「さくら、また待ってるよ」


お互いに同じ痛みを背負う者同士、気がついたらいつも一緒にいるようになった。



年なんて関係なく、後輩でも先輩でもないからってお互いに呼び捨てだ。


「じゃ裏から出る」


「それは…伝えろってこと?」


「………うん」


「わかった」


「…ありがと、優斗」



そうわたしは優斗が働くクリニックの事務職として働いている。


総合病院ってわけじゃないから優斗も定時で上がることがほとんどで、帰宅時間が同じになれば一緒に帰る。
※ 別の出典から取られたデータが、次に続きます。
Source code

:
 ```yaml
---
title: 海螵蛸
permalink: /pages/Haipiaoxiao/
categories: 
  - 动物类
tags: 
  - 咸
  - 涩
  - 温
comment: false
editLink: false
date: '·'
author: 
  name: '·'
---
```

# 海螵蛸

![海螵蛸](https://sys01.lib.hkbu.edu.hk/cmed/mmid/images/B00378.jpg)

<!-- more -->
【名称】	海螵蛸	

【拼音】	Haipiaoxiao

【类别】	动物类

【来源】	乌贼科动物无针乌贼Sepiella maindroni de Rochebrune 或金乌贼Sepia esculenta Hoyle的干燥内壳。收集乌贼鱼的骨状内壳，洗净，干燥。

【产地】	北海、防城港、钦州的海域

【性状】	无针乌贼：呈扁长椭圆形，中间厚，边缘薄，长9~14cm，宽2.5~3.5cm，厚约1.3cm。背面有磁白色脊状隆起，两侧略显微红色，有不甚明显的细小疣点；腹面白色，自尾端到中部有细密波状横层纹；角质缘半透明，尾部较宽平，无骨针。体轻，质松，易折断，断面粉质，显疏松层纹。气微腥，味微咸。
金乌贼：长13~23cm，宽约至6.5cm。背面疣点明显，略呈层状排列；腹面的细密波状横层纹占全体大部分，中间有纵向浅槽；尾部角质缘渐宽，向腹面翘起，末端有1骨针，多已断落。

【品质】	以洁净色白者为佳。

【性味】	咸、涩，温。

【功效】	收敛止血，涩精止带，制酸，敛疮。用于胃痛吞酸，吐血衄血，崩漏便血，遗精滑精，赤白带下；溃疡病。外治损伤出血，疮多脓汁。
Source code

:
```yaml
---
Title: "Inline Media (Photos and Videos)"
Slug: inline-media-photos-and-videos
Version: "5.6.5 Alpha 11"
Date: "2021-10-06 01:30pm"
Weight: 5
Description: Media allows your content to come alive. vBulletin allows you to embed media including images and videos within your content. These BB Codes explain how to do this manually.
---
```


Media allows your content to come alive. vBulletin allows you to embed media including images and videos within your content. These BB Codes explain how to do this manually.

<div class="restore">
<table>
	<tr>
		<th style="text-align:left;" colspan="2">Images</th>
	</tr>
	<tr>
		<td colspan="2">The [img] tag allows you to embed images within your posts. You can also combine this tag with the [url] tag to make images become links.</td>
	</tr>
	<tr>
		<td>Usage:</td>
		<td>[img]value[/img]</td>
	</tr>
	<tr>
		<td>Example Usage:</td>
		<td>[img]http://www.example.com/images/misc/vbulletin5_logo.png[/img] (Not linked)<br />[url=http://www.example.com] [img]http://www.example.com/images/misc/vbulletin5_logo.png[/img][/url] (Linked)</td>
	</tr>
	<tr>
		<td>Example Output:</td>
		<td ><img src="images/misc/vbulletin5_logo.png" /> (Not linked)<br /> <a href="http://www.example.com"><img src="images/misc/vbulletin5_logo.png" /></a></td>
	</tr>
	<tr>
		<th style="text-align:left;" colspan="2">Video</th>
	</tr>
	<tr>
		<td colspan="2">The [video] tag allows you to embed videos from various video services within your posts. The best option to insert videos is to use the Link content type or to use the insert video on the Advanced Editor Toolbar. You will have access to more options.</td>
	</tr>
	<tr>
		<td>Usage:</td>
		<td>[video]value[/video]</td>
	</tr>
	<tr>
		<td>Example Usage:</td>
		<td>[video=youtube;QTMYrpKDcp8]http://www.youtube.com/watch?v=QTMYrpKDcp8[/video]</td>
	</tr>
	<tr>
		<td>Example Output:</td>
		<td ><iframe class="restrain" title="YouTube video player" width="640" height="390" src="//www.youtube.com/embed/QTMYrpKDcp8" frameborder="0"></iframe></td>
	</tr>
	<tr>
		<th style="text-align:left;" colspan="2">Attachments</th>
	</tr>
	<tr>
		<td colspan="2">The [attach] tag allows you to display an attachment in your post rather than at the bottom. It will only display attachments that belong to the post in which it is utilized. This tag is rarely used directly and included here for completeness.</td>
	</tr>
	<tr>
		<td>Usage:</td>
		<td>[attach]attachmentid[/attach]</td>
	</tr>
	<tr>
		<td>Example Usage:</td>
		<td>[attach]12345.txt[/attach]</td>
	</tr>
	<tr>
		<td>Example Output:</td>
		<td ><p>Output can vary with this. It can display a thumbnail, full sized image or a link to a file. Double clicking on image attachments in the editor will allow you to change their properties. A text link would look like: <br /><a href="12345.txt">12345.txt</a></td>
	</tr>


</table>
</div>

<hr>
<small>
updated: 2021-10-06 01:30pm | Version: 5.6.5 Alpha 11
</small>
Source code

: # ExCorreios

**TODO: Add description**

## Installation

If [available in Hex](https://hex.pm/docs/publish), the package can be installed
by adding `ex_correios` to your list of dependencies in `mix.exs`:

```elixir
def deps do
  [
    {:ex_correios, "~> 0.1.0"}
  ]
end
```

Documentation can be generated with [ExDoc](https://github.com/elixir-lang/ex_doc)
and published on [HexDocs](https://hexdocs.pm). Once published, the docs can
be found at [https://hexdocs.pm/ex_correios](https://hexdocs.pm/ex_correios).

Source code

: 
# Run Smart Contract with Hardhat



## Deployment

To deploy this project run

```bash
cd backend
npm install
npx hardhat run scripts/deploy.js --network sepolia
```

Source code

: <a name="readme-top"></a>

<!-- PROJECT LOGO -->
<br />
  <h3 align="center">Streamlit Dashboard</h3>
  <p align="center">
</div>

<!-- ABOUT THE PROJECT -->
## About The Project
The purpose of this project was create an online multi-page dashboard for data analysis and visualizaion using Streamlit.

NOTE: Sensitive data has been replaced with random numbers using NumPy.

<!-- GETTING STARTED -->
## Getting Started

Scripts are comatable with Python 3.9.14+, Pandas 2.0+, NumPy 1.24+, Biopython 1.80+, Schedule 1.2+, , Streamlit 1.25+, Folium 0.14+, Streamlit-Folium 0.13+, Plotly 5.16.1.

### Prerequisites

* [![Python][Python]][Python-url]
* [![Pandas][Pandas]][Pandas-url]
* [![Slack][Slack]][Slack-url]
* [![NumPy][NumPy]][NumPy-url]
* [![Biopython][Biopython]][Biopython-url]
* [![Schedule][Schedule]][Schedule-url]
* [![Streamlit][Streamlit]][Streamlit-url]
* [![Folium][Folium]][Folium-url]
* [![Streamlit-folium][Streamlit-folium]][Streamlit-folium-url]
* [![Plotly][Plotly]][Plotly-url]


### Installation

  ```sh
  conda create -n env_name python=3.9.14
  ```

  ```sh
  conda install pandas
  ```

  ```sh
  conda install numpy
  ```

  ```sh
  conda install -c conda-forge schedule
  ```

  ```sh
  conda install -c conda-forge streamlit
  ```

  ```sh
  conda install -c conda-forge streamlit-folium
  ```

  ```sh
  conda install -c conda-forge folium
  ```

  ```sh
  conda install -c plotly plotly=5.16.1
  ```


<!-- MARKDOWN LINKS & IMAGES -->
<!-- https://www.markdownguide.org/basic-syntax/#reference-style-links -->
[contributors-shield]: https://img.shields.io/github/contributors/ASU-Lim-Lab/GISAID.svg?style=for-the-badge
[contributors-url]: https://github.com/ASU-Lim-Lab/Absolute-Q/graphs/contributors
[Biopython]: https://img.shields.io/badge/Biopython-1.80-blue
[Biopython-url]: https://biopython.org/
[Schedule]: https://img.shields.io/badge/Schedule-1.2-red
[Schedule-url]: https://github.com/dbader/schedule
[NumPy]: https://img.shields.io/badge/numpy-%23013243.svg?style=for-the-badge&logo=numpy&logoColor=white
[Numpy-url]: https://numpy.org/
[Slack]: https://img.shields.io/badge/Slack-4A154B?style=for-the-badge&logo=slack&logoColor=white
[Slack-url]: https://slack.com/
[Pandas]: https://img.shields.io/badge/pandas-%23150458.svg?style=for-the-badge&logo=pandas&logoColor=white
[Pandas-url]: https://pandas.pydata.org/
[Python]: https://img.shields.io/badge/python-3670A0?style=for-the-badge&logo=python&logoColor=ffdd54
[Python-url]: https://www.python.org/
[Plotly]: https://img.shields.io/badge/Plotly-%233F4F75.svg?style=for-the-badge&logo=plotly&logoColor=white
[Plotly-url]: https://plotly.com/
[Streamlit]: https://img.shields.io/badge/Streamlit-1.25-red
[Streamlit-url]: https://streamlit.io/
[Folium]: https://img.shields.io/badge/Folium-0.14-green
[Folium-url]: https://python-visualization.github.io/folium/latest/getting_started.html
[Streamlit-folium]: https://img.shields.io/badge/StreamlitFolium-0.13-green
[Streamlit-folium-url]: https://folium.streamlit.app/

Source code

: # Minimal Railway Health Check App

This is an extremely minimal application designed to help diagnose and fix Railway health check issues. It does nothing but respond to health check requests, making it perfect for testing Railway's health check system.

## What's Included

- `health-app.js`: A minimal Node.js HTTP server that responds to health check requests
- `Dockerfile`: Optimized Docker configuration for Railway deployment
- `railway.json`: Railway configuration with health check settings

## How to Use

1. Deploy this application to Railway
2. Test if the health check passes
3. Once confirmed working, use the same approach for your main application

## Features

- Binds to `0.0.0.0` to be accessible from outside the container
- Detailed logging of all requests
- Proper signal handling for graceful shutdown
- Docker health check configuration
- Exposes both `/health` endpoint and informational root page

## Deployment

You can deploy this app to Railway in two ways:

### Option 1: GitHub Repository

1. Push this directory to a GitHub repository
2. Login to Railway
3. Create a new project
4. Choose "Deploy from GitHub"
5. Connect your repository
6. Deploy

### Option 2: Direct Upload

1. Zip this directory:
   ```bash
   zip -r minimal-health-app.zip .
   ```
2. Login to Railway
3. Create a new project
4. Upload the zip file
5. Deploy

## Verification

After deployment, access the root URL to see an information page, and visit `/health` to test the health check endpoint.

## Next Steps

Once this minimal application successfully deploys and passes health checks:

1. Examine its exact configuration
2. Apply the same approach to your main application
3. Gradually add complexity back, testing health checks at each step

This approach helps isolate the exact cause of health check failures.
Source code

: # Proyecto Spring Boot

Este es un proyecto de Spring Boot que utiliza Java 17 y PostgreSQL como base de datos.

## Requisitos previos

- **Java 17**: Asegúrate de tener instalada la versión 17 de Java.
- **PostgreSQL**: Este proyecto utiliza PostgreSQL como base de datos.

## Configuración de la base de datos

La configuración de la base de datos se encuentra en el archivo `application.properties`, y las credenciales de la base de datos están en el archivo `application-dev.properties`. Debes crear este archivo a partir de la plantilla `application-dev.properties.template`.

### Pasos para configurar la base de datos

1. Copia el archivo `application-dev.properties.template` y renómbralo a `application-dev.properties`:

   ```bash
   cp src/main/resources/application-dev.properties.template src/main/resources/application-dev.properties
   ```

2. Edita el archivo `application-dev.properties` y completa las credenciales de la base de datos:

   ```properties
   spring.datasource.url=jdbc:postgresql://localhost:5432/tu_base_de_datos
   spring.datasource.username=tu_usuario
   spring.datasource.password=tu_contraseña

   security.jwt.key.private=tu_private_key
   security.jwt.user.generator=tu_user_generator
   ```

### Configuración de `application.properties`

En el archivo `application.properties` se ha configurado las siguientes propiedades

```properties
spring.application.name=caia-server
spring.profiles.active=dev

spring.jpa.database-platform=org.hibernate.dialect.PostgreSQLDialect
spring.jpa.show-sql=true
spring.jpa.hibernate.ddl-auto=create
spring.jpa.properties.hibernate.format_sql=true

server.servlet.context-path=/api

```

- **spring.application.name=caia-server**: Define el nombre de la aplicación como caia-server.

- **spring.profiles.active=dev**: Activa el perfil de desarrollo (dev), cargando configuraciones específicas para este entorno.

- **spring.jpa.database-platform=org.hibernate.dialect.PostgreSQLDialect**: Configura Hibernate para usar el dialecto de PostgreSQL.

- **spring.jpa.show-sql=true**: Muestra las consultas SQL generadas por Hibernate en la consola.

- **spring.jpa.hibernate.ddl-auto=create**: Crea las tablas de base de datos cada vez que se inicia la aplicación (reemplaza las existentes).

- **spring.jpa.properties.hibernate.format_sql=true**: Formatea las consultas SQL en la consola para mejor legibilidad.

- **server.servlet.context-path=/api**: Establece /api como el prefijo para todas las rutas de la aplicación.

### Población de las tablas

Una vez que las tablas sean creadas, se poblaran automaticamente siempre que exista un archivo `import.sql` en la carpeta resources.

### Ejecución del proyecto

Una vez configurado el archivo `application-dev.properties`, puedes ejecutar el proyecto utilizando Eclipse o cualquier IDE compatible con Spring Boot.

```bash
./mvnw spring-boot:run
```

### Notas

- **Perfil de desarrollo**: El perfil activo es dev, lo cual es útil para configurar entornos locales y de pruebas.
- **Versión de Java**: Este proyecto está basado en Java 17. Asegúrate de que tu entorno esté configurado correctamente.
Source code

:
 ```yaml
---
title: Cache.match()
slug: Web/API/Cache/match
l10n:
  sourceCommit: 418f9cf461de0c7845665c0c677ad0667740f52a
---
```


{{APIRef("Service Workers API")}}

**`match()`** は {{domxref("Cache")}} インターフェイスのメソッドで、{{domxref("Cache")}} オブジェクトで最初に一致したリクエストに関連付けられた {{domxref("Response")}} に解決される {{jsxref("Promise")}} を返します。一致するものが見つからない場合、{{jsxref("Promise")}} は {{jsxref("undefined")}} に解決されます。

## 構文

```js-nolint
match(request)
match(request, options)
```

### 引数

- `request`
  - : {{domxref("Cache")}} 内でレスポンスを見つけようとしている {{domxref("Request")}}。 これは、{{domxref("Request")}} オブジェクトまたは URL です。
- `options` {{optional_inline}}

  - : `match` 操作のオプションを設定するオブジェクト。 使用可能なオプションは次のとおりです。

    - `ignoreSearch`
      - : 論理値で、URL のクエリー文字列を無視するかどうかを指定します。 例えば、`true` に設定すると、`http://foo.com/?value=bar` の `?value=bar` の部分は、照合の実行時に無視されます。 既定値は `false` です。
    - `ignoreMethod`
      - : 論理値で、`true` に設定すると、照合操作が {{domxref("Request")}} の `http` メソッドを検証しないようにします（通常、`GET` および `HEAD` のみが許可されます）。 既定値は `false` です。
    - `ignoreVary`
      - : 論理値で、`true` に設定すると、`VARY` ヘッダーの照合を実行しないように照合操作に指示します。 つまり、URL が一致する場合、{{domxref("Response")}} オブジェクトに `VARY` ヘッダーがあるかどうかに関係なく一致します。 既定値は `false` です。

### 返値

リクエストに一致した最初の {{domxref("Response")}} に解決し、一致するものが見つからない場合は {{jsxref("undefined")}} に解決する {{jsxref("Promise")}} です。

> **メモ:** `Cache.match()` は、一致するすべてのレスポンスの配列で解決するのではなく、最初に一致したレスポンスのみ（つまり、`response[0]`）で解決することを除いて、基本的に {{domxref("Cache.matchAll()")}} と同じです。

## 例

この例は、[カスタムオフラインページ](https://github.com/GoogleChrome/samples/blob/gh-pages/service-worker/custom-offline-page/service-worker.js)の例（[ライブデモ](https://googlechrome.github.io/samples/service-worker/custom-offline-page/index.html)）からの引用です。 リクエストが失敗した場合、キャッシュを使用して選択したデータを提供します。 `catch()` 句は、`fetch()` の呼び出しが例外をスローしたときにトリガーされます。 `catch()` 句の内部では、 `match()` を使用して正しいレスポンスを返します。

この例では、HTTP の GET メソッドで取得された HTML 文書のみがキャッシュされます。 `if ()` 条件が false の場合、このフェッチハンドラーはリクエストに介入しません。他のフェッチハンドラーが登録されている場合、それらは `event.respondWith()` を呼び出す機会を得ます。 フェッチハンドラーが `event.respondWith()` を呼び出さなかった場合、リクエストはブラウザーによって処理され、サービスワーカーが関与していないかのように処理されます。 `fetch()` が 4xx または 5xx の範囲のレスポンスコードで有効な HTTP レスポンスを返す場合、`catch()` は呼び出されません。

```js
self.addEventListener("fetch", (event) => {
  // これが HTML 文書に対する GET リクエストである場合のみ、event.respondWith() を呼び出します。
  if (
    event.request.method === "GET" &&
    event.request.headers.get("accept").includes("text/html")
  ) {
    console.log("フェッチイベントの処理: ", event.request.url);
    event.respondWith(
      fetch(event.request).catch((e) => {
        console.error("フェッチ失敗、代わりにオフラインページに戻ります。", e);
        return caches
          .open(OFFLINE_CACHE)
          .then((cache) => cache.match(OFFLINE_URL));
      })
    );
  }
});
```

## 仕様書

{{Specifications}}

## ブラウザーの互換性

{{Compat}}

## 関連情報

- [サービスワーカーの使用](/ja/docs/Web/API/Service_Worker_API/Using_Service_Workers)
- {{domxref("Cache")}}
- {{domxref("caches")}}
その時間を見計らうようにハルがクリニックの外で待っている。


でも、会いたくない。

喋りたくない。

何も聞きたくない。


そう思うからいつも裏から帰って会わないようにしてる。

ハルもそれに気がついているのにほとんど毎日やって来る。


飽きないのかってビックリするけど、根性だけはあるんだなって思った。



優斗が一緒だったら優斗に頼んで追い返してもらう。

だけど、時間がバラバラだったら、もう帰ったと伝えて貰う。


放っておけばいいのにこんなにも構うのは

わたしが今もハルのことを好きだから。



だけど信じることがもう出来ないから会わない。

許すことができないから会えない。


優斗はそんなわたしを気遣って文句も言わずにハルに対処してくれている。